Infatti, il primo e il secondo operatore stradale italiano, in un business che notoriamente è caratterizzato da una competizione sfrenata e dove l’innovazione di prodotto rimane un “tool” competitivo imprescindibile, hanno avuto la fortuna di poter avventurarsi in acquisizioni miliardarie per cassa sfidando e vincendo una competizione fatta anche di private equity e fondi infrastrutturali globali. Questo con i proventi realizzati sulle autostrade italiane in un settore dove non ci sono leve né per influenzare le quantità vendute, dato che il traffico è sostanzialmente un dato che dipende da Pil e da trend globali (come il prezzo del petrolio), né il prezzo visto che le tariffe sono predeterminate. Autostrade per l’Italia nel 2017 (l’anno prima del crollo del ponte Morandi) ha chiuso con un reddito operativo lordo di circa 2,3 miliardi di euro rispetto agli 1,8 miliardi del 2007; nel frattempo l’Italia è passata per due crisi serie ravvicinate, 2009/post Lehman e 2012/Monti, che l’hanno devastata. Nei primi nove mesi del 2019 il reddito operativo lordo di Autostrade per l’Italia, dopo il crollo del ponte Morandi, era del 5% inferiore a quello del 2018.

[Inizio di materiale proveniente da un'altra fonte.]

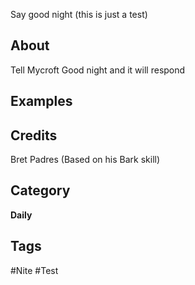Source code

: Say good night (this is just a test)

## About
Tell Mycroft Good night and it will respond

## Examples


## Credits
Bret Padres (Based on his Bark skill)

## Category
**Daily**

## Tags
#Nite
#Test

Il problema dei ponti autostradali italiani non è né un problema direttamente causato dallo Stato italiano, né relativo alla povertà dei concessionari, né alla furbizia degli italiani che non pagano. Evidentemente nel processo di privatizzazione e nel rapporto tra concedente, Stato italiano, e concessionario, società private, qualcosa è andato storto, per il contribuente, perché ritrovarsi concessionari che comprano a cifre piene in mezzo mondo sostanzialmente con i soldi fatti in Italia su un monopolio e i ponti che crollano oltretutto con tutto quello che sembra emergere dalle intercettazioni è la prova di un fallimento che ha vincitori e vinti.
La questione che si pone adesso è in che misura si debbano garantire i contratti anche se i ponti dovessero essere manutenuti in modo inadeguato e soprattutto quale approccio adottare. Dovrebbe essere evidente che lo Stato italiano non può rimanere in guerra con il o i gestori di un’infrastruttura strategica per i prossimi anni in attesa che “la magistratura faccia il suo corso” mentre magari si scoprono magagne più o meno grandi. Certo non possiamo aspettarci che sia questo il governo a prendere una decisione di sistema che rischia di certificare che la stagione delle privatizzazioni e “liberalizzazioni” sia stata un fallimento, anche perché i governi degli ultimi 30 anni hanno nomi e cognomi, però è un auspicio legittimo. Continuare a raccontare la storia come si è fatto un anno fa e ancora oggi non aiuta e sembra anche sospetto.
Oggi i ponti crollano e i concessionari generano cassa come e meglio che nel 2007. Probabilmente è tutto regolare, lecito e secondo i contratti, però i problemi rimangono e sono anche grandi. “Piove governo ladro” in questo caso è davvero pochissimo come analisi, anche se solleva un grande nebbia.